Association between catechol-O-methyl transferase gene polymorphisms and fibromyalgia in a Korean population: A case–control study

Abstract

Background

Although polymorphisms of the catechol-O-methyl transferase (COMT) gene have been implicated in altered pain sensitivity, results concerning the association between COMT gene polymorphisms and fibromyalgia (FM) are equivocal. We assessed the associations between COMT single-nucleotide polymorphisms (SNP) and FM risk and symptom severity.

Methods

In total, 409 FM patients and 423 controls were enrolled.
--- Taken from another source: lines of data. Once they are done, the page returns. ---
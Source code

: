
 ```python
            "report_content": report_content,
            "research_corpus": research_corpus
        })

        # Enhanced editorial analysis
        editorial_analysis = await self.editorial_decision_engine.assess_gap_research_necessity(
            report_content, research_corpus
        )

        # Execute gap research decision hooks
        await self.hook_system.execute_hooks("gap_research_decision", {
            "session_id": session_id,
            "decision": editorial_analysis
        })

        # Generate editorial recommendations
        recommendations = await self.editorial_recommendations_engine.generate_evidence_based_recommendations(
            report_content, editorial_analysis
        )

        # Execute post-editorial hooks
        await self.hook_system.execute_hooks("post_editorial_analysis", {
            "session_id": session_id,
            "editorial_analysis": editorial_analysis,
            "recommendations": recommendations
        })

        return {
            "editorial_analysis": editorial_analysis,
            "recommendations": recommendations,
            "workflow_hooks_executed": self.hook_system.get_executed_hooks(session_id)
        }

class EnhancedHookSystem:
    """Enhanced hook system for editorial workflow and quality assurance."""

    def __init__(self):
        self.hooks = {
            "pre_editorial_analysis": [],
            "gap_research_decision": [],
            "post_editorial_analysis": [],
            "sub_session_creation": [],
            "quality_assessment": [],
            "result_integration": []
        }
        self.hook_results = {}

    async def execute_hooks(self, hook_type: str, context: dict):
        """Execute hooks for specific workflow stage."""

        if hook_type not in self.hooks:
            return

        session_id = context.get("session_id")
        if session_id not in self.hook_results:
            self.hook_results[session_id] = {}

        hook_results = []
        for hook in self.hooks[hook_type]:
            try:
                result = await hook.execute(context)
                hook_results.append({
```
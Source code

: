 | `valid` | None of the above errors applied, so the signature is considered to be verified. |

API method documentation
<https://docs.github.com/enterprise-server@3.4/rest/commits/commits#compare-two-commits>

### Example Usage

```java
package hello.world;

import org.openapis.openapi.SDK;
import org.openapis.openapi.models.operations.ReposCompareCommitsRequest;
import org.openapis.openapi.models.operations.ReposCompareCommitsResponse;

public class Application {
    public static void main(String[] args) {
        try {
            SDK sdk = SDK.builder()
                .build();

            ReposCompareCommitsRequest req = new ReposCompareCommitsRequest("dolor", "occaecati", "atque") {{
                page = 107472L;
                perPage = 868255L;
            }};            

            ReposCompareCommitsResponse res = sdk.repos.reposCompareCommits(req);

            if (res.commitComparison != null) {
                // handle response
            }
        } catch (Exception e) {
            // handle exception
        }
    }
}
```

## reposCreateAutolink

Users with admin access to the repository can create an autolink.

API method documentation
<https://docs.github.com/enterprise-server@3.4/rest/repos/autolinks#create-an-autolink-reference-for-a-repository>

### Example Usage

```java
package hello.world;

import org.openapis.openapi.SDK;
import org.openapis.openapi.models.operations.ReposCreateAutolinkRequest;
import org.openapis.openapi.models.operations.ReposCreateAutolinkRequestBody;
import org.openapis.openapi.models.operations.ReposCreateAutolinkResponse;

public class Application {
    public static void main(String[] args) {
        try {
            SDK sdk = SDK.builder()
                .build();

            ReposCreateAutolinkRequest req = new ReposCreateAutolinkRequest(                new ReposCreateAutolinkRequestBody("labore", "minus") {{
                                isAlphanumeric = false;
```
Alleles and genotypes at five positions [rs6269 (A>G), rs4633 (C>T), rs4818 (C>G), rs4680 (C>G) and rs165599 (A>G)] in the COMT gene were genotyped from peripheral blood DNA.

Results

Alleles and genotypes of the rs4818 COMT gene polymorphism were significantly associated with increased susceptibility to FM. The rs4818 GG genotype was more strongly associated with FM compared to the CC genotype (OR = 1.680, 95% CI: 1.057, 2.672, p = 0.027). Although allele and genotype frequencies did not differ among groups, the rs4633 CT genotype was not associated with the presence of FM following adjustment for age and sex (OR = 0.745; 95% CI: 0.558, 0.995; p = 0.046). However, no association was observed between clinical measures and individual COMT SNPs. In haplotype analysis, there was a significant association between ACG haplotype and FM susceptibility sex (OR = 2.960, 95% CI: 1.447, 6.056, p = 0.003) and the number of tender points (p = 0.046).

Conclusions

This large-scale study suggests that polymorphisms of the COMT gene may be associated with FM risk and pain sensitivity in Korean FM patients. However, our results differed to those of previous studies, suggesting ethnic variation in COMT gene polymorphisms in FM.

What does this study add

By contrast to Caucasian and Latin-American populations, the COMT gene polymorphisms are associated with FM risk and pain sensitivity in Korean FM patients, suggesting ethnic variation in COMT gene polymorphisms.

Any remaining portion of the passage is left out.